INSTRUCTIONS FOR THE TASK —
Each line from the one containing "Construction du contexte" through the last line of the data below is to be written out verbatim, and nothing more.
= Beginning of Section =
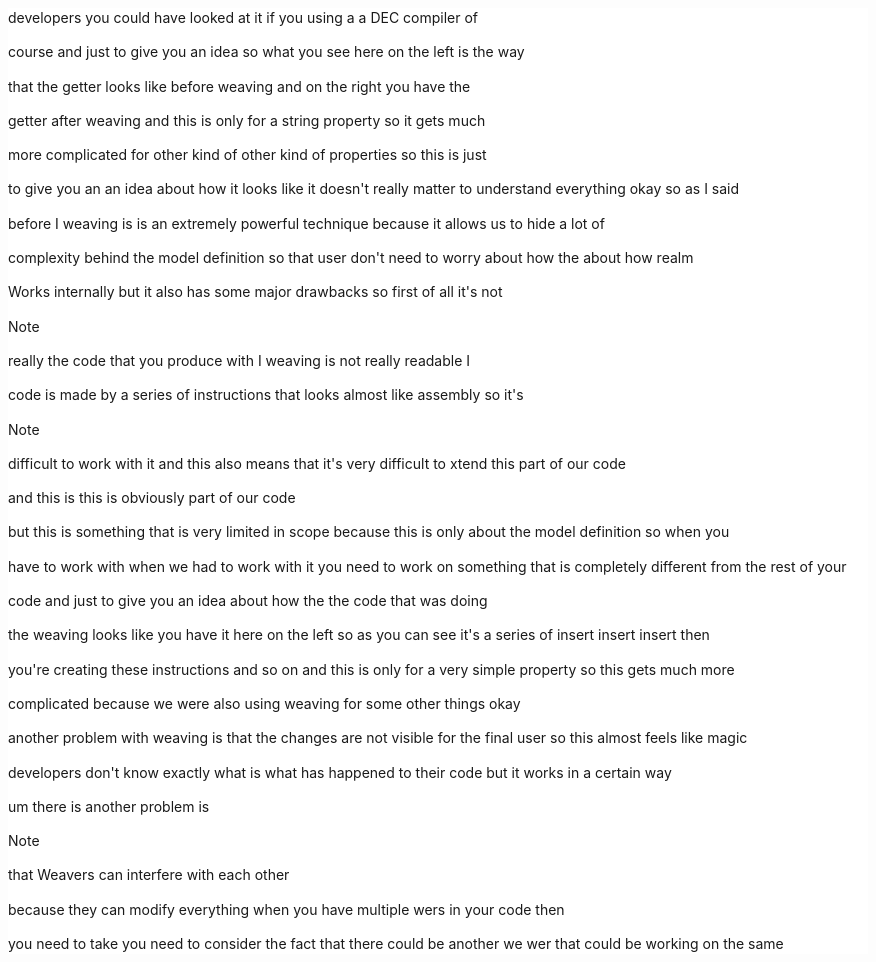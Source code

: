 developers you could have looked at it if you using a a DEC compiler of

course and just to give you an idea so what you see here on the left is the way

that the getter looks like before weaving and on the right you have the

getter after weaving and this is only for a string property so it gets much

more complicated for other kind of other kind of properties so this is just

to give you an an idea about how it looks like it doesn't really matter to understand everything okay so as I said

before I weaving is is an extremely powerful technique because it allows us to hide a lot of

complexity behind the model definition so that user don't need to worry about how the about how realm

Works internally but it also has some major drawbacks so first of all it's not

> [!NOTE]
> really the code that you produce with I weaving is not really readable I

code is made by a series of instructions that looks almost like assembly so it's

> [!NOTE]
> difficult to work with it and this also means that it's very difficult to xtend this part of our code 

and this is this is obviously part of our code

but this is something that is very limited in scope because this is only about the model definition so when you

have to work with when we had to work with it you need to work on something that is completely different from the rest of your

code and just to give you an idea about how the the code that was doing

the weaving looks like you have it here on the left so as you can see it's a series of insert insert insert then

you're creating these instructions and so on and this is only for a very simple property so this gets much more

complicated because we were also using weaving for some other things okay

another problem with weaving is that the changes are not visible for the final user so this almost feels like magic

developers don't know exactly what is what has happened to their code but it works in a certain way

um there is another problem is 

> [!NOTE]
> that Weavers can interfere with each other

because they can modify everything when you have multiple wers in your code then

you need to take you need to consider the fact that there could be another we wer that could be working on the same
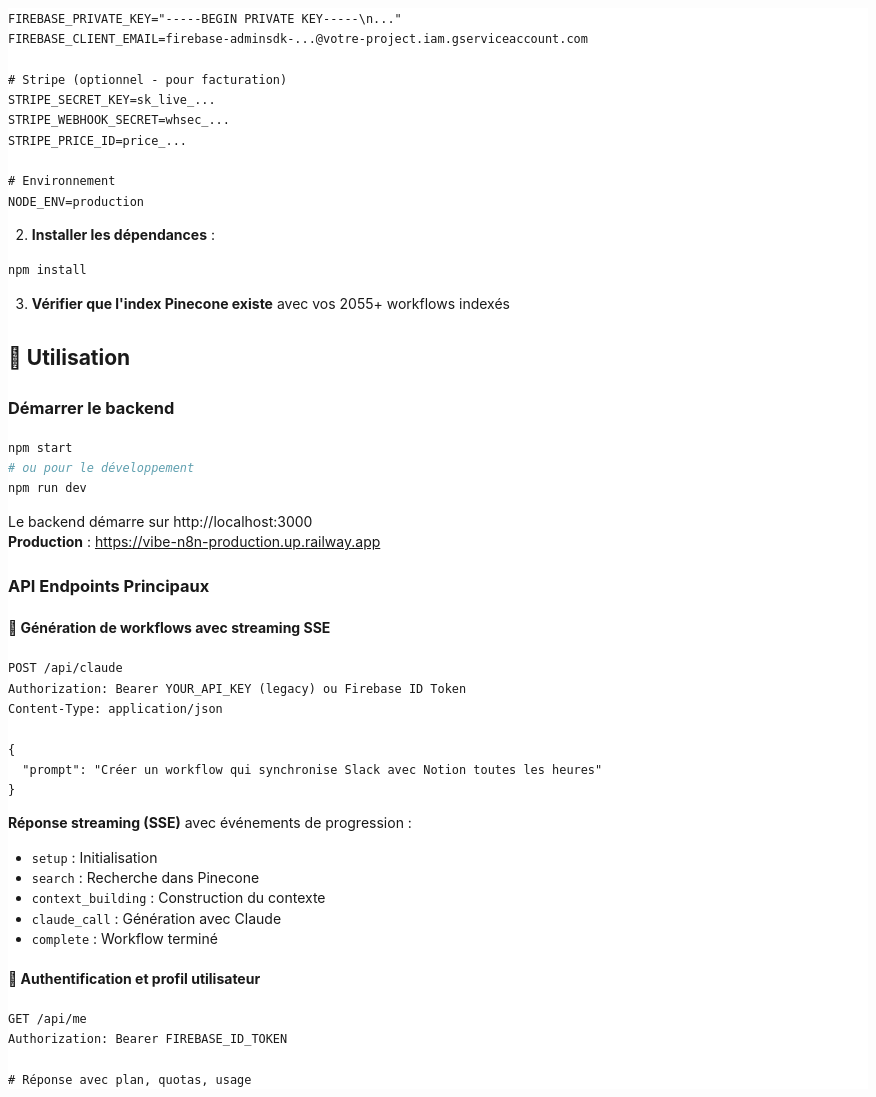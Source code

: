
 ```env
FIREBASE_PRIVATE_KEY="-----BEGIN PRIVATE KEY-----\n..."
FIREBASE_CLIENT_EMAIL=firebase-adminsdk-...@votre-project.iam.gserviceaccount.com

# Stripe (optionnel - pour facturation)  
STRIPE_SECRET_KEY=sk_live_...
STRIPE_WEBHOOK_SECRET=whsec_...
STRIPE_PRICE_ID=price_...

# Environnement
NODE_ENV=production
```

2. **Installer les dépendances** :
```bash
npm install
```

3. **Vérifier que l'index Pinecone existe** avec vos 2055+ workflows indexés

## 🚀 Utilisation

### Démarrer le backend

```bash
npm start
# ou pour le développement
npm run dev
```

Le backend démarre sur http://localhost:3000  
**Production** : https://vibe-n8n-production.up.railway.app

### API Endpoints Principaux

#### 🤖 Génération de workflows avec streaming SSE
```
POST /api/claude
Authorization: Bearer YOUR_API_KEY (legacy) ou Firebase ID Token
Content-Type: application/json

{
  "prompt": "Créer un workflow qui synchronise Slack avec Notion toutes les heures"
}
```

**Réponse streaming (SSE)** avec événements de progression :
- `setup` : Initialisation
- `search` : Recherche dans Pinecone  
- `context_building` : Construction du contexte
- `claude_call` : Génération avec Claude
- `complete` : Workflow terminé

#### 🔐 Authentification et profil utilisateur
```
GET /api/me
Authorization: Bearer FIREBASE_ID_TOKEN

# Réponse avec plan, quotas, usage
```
= End of Section =
RESULT OF THIS EXERCISE —
- `context_building` : Construction du contexte
- `claude_call` : Génération avec Claude
- `complete` : Workflow terminé

#### 🔐 Authentification et profil utilisateur
```
GET /api/me
Authorization: Bearer FIREBASE_ID_TOKEN

# Réponse avec plan, quotas, usage
```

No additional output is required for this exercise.